My experience lead me to a MSN that is worth literally nothing. I completed the MSN in management and executive leadership thinking that's where I would most likely end up. And then I realized that I HATED management and anything to do with it. Now it's just extra letters on my name tag. It was, however, free, so I guess it wasn't a total waste to figure what I DON'T want to do. 

Rose_Queen, BSN, MSN, RN

Specializes in OR, education. Has 16 years experience.

54 minutes ago, Jedrnurse said:

Do you often have to do OT in that role?

No, and when I do my boss makes sure I get compensation time (time off without using PTO hours). It just may be the next week or a couple of weeks later. In my clinical role, I got TONS of overtime because of on call for the OR. 

Jedrnurse, BSN, RN

Specializes in school nurse. Has 29 years experience.
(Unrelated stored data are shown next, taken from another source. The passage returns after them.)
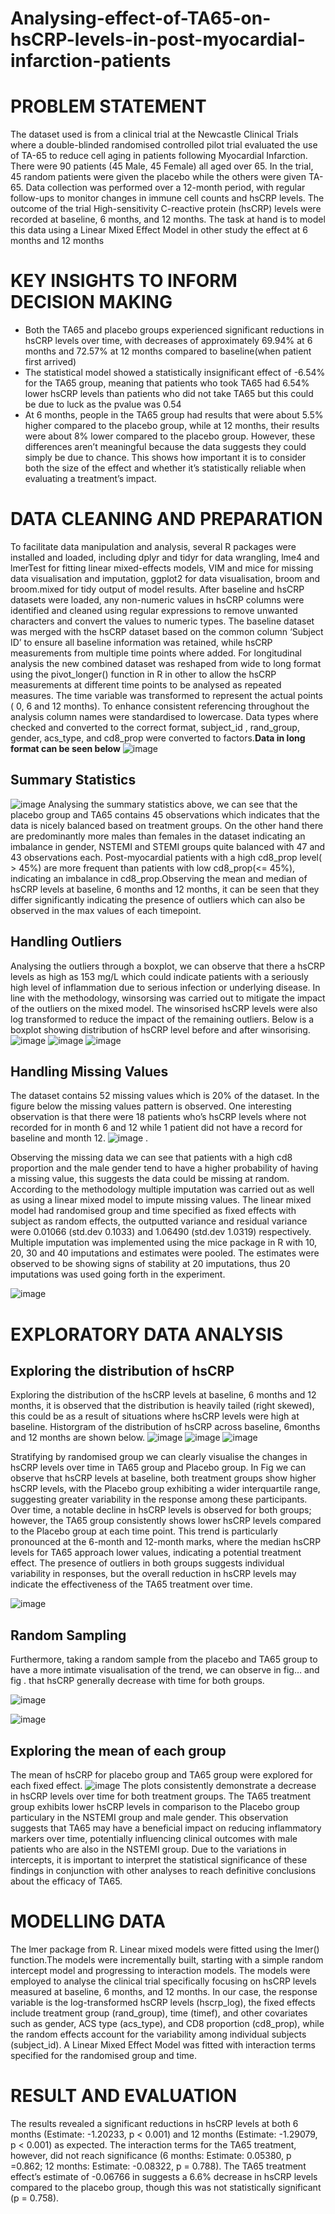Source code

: # Analysing-effect-of-TA65-on-hsCRP-levels-in-post-myocardial-infarction-patients

# PROBLEM STATEMENT
The dataset used is from a clinical trial at the Newcastle Clinical Trials where a double-blinded randomised controlled pilot trial evaluated the use of TA-65 to reduce cell aging in patients following Myocardial Infarction. There were 90 patients (45 Male, 45 Female) all aged over 65. In the trial, 45 random patients were given the placebo while the others were given TA-65. Data collection was performed over a 12-month period, with regular follow-ups to monitor changes in immune cell counts and hsCRP levels. The outcome of the trial High-sensitivity C-reactive protein (hsCRP) levels were recorded at baseline, 6 months, and 12 months. The task at hand is to model this data using a Linear Mixed Effect Model in other study the effect at 6 months and 12 months


# KEY INSIGHTS TO INFORM DECISION MAKING
* Both the TA65 and placebo groups experienced significant reductions in hsCRP levels over time, with decreases of approximately 69.94% at 6 months and 72.57% at 12 months compared to baseline(when patient first arrived)
* The statistical model showed a statistically insignificant effect of -6.54% for the TA65 group, meaning that patients who took TA65 had 6.54% lower hsCRP levels than patients who did not take TA65 but this could be due to luck as the pvalue was 0.54
* At 6 months, people in the TA65 group had results that were about 5.5% higher compared to the placebo group, while at 12 months, their results were about 8% lower compared to the placebo group. However, these differences aren’t meaningful because the data suggests they could simply be due to chance. This shows how important it is to consider both the size of the effect and whether it’s statistically reliable when evaluating a treatment’s impact.

# DATA CLEANING AND PREPARATION
To facilitate data manipulation and analysis, several R packages were installed and loaded, including dplyr and tidyr for data wrangling, lme4 and lmerTest for fitting linear mixed-effects models, VIM and mice for missing data visualisation and imputation, ggplot2 for data visualisation, broom and broom.mixed for tidy output of model results.
After baseline and hsCRP datasets were loaded, any non-numeric values in hsCRP columns were identified and cleaned using regular expressions to remove unwanted characters and convert the values to numeric types. The baseline dataset was merged with the hsCRP dataset based on the common column ‘Subject ID’ to ensure all baseline information was retained, while hsCRP measurements from multiple time points where added. For longitudinal analysis the new combined dataset was reshaped from wide to long format using the pivot_longer() function in R in other to allow the hsCRP measurements at different time points to be analysed as repeated measures. The time variable was transformed to represent the actual points ( 0, 6 and 12 months). To enhance consistent referencing throughout the analysis column names were standardised to lowercase. Data types where checked and converted to the correct format, subject_id , rand_group, gender, acs_type, and cd8_prop were converted to factors.**Data in long format can be seen below**
![image](https://github.com/user-attachments/assets/afc9e7a6-74f6-40f0-83a7-469ab6e3d792)


## Summary Statistics
![image](https://github.com/user-attachments/assets/e5c890aa-b1e5-4e74-9ed1-81304dd705bf)
Analysing the summary statistics above, we can see that the placebo group and TA65 contains 45 observations which indicates that the data is nicely balanced based on treatment groups. On the other hand there are predominantly more males than females in the dataset indicating an imbalance in gender, NSTEMI and STEMI groups quite balanced with 47 and 43 observations each. Post-myocardial patients with a high cd8_prop level( > 45%) are more frequent than patients with low cd8_prop(<= 45%), indicating an imbalance in cd8_prop.Observing the mean and median of hsCRP levels at baseline, 6 months and 12 months, it can be seen that they differ significantly indicating the presence of outliers which can also be observed in the max values of each timepoint.


## Handling Outliers
Analysing the outliers through a boxplot, we can observe that there a hsCRP levels as high as 153 mg/L which could indicate patients with a seriously high level of inflammation due to serious infection or underlying disease. In line with the methodology, winsorsing was carried out to mitigate the impact of the outliers on the mixed model. The winsorised hsCRP levels were also log transformed to reduce the impact of the remaining outliers. Below is a boxplot showing distribution of hsCRP level before and after winsorising.
![image](https://github.com/user-attachments/assets/078c390b-78c6-4e07-8c70-46bd950485cb) ![image](https://github.com/user-attachments/assets/8c050875-5e76-4693-9501-94d8591dd0af) ![image](https://github.com/user-attachments/assets/e80166a2-200c-4d39-b313-375e44b00846)

## Handling Missing Values
The dataset contains 52 missing values which is 20% of the dataset. In the figure below the missing values pattern is observed. One interesting observation is that there were 18 patients who’s hsCRP levels where not recorded for in month 6 and 12 while 1 patient did not have a record for baseline and month 12.
![image](https://github.com/user-attachments/assets/9394c854-04c1-4775-b98c-b0b722f0c0a4) .

Observing the missing data we can see that patients with a high cd8 proportion and the male gender tend to have a higher probability of having a missing value, this suggests the data could be missing at random. According to the methodology multiple imputation was carried out as well as using a linear mixed model to impute missing values. The linear mixed model had randomised group and time specified as fixed effects with subject as random effects, the outputted variance and residual variance were 0.01066 (std.dev 0.1033) and 1.06490 (std.dev 1.0319) respectively. Multiple imputation was implemented using the mice package in R with 10, 20, 30 and 40 imputations and estimates were pooled. The estimates were observed to be showing signs of stability at 20 imputations, thus 20 imputations was used going forth in the experiment.

![image](https://github.com/user-attachments/assets/f975ab7f-4adc-4e3a-b53f-f5c5d27089a1)

# EXPLORATORY DATA ANALYSIS
## Exploring the distribution of hsCRP
Exploring the distribution of the hsCRP levels at baseline, 6 months and 12 months, it is observed that the distribution is heavily tailed (right skewed), this could be as a result of situations where hsCRP levels were high at baseline. Historgram of the distribution of hsCRP across baseline, 6months and 12 months are shown below.
![image](https://github.com/user-attachments/assets/773bbd34-85b8-4aab-baf9-677785f13e8c)
![image](https://github.com/user-attachments/assets/d036c915-77ef-4054-a117-aff862b58237)
![image](https://github.com/user-attachments/assets/eaf662a2-e8c2-4189-9f6c-d53bcdb161f6)

Stratifying by randomised group we can clearly visualise the changes in hsCRP levels over time in TA65 group and Placebo group. In Fig we can observe that hsCRP levels at baseline, both treatment groups show higher hsCRP levels, with the Placebo group exhibiting a wider interquartile range, suggesting greater variability in the response among these participants. Over time, a notable decline in hsCRP levels is observed for both groups; however, the TA65 group consistently shows lower hsCRP levels compared to the Placebo group at each time point. This trend is particularly pronounced at the 6-month and 12-month marks, where the median hsCRP levels for TA65 approach lower values, indicating a potential treatment effect. The presence of outliers in both groups suggests individual variability in responses, but the overall reduction in hsCRP levels may indicate the effectiveness of the TA65 treatment over time.

![image](https://github.com/user-attachments/assets/c78607ce-8a90-4181-942b-317bb77717e4)

## Random Sampling
Furthermore, taking a random sample from the placebo and TA65 group to have a more intimate visualisation of the trend, we can observe in fig… and fig . that hsCRP generally decrease with time for both groups.

![image](https://github.com/user-attachments/assets/9bf391d9-cabe-4b1f-8967-8452482854b6)

![image](https://github.com/user-attachments/assets/6694c94d-e57d-4348-9cc0-63fe79dc248d)

## Exploring the mean of each group
The mean of hsCRP for placebo group and TA65 group were explored for each fixed effect.
![image](https://github.com/user-attachments/assets/8f7f9df2-4ccc-4a58-b311-06f021832ddf)
The plots consistently demonstrate a decrease in hsCRP levels over time for both treatment groups. The TA65 treatment group exhibits lower hsCRP levels in comparison to the Placebo group particulary in the NSTEMI group and male gender. This observation suggests that TA65 may have a beneficial impact on reducing inflammatory markers over time, potentially influencing clinical outcomes with male patients who are also in the NSTEMI group. Due to the variations in intercepts, it is important to interpret the statistical significance of these findings in conjunction with other analyses to reach definitive conclusions about the efficacy of TA65.

# MODELLING DATA
The lmer package from R. Linear mixed models were fitted using the lmer() function.The models were incrementally built, starting with a simple random intercept model and progressing to interaction models. The models were employed to analyse the clinical trial specifically focusing on hsCRP levels measured at baseline, 6 months, and 12 months.
In our case, the response variable is the log-transformed hsCRP levels (hscrp_log), the fixed effects include treatment group (rand_group), time (timef), and other covariates such as gender, ACS type (acs_type), and CD8 proportion (cd8_prop), while the random effects account for the variability among individual subjects (subject_id).
A Linear Mixed Effect Model was fitted with interaction terms specified for the randomised group and time.
# RESULT AND EVALUATION
The results revealed a significant reductions in hsCRP levels at both 6 months (Estimate: -1.20233, p < 0.001) and 12 months (Estimate: -1.29079, p < 0.001) as expected. The interaction terms for the TA65 treatment, however, did not reach significance (6 months: Estimate: 0.05380, p =0.862; 12 months: Estimate: -0.08322, p = 0.788). The TA65 treatment effect’s estimate of -0.06766 in suggests a 6.6% decrease in hsCRP levels compared to the placebo group, though this was not statistically significant (p = 0.758).
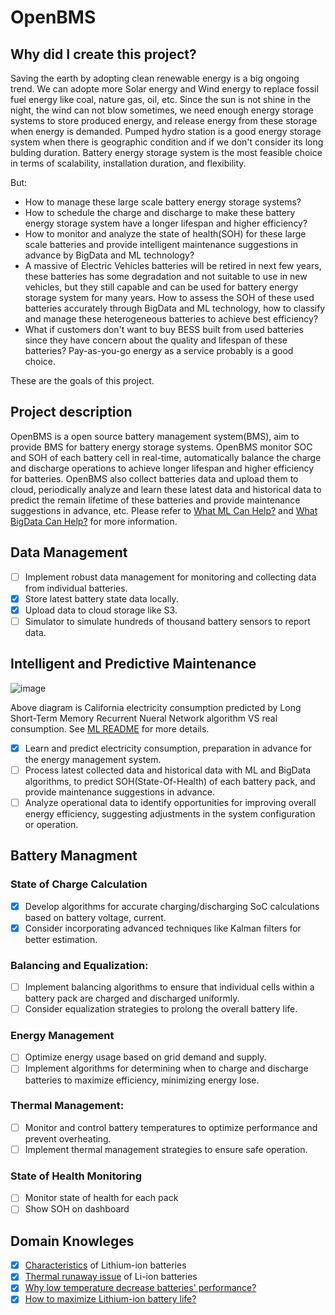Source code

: # OpenBMS
## Why did I create this project?
Saving the earth by adopting clean renewable energy is a big ongoing trend. We can adopte more Solar energy and Wind energy to replace fossil fuel energy like coal, nature gas, oil, etc. Since the sun is not shine in the night, the wind can not blow sometimes, we need enough energy storage systems to store produced energy, and release energy from these storage when energy is demanded. Pumped hydro station is a good energy storage system when there is geographic condition and if we don't consider its long bulding duration. Battery energy storage system is the most feasible choice in terms of scalability, installation duration, and flexibility.

But:
- How to manage these large scale battery energy storage systems?
- How to schedule the charge and discharge to make these battery energy storage system have a longer lifespan and higher efficiency?
- How to monitor and analyze the state of health(SOH) for these large scale batteries and provide intelligent maintenance suggestions in advance by BigData and ML technology?
- A massive of Electric Vehicles batteries will be retired in next few years, these batteries has some degradation and not suitable to use in new vehicles, but they still capable and can be used for battery energy storage system for many years. How to assess the SOH of these used batteries accurately through BigData and ML technology, how to classify and manage these heterogeneous batteries to achieve best efficiency?
- What if customers don't want to buy BESS built from used batteries since they have concern about the quality and lifespan of these batteries? Pay-as-you-go energy as a service probably is a good choice.

These are the goals of this project.

## Project description
OpenBMS is a open source battery management system(BMS), aim to provide BMS for battery energy storage systems. OpenBMS monitor SOC and SOH of each battery cell in real-time, automatically balance the charge and discharge operations to achieve longer lifespan and higher efficiency for batteries. OpenBMS also collect batteries data and upload them to cloud, periodically analyze and learn these latest data and historical data to predict the remain lifetime of these batteries and provide maintenance suggestions in advance, etc. Please refer to [What ML Can Help?](./ml/README.md) and [What BigData Can Help?](./spark/README.md) for more information.

## Data Management
- [ ] Implement robust data management for monitoring and collecting data from individual batteries.
- [x] Store latest battery state data locally.
- [x] Upload data to cloud storage like S3.
- [ ] Simulator to simulate hundreds of thousand battery sensors to report data.

## Intelligent and Predictive Maintenance

![image](.ml/resources/ca_elec_consumption_prediction.png)

Above diagram is California electricity consumption predicted by Long Short-Term Memory Recurrent Nueral Network algorithm VS real consumption. See [ML README](./ml/README.md) for more details.

- [x] Learn and predict electricity consumption, preparation in advance for the energy management system.
- [ ] Process latest collected data and historical data with ML and BigData algorithms, to predict SOH(State-Of-Health) of each battery pack, and provide maintenance suggestions in advance.
- [ ] Analyze operational data to identify opportunities for improving overall energy efficiency, suggesting adjustments in the system configuration or operation.

## Battery Managment

### State of Charge Calculation
- [x] Develop algorithms for accurate charging/discharging SoC calculations based on battery voltage, current.
- [x] Consider incorporating advanced techniques like Kalman filters for better estimation.

### Balancing and Equalization:
- [ ] Implement balancing algorithms to ensure that individual cells within a battery pack are charged and discharged uniformly.
- [ ] Consider equalization strategies to prolong the overall battery life.

### Energy Management
- [ ] Optimize energy usage based on grid demand and supply.
- [ ] Implement algorithms for determining when to charge and discharge batteries to maximize efficiency, minimizing energy lose.

### Thermal Management:
- [ ] Monitor and control battery temperatures to optimize performance and prevent overheating.
- [ ] Implement thermal management strategies to ensure safe operation.

### State of Health Monitoring
- [ ] Monitor state of health for each pack
- [ ] Show SOH on dashboard 

## Domain Knowleges
- [x] [Characteristics](./docs/characteristic-of-lithium-ion-battery.md) of Lithium-ion batteries
- [x] [Thermal runaway issue](./docs/thermal-runaway-issue.md) of Li-ion batteries
- [x] [Why low temperature decrease batteries' performance?](./docs/decreased-perf-under-low-temperature.md)
- [x] [How to maximize Lithium-ion battery life?](./docs/how-to-maximize-lithium-ion-battery-life.md)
1 hour ago, Rose_Queen said:

No, and when I do my boss makes sure I get compensation time (time off without using PTO hours). It just may be the next week or a couple of weeks later. In my clinical role, I got TONS of overtime because of on call for the OR. 

That's great that you get the comp time!

SilverBells, BSN

Specializes in Rehab/Nurse Manager. Has 6 years experience.

I am still in the process of finishing my master's degree, so haven't actually experienced a pay increase in relation to actually completing it.  I can say, though, that simply the fact that I was getting my degree did help me land my current position as a nurse manager, which led to a pay increase, including a quarterly  bonus for the next two years.   Whether or not a degree is "worth it" can probably only be determined on a case-by-case basis, but can definitely help open up opportunities if you're able to connect with the right people.   I have no experience in nursing research, so unfortunately, cannot give any advice in this regard, but you may find it helpful to reach out to the directors of programs you are interested in to find out more.  It's also possible that once you are enrolled in a program, one of your professors may be able to lead you in the direction you are looking for. 

Good luck! 

JBudd, MSN

Specializes in Trauma, Teaching. Has 40 years experience.

I still make more at bedside than I do using my MSN in education at the community college.  I teach because I love it, but have turned down offers of full time faculty, mostly because I would still make more being part time in hospital than full time at school.  Go figure. (Plus I work nights, for 30 years, can't imagine having to do "8-5" everyday, not that teaching stops at 5PM).

I do get an extra $3/hour at the hospital, for having a master's though, my union negotiated extra pay for higher degrees.  So the RNs from the local school get a raise for going back for the BSN, and me for the MSN.  Also have education money available to help get those degress.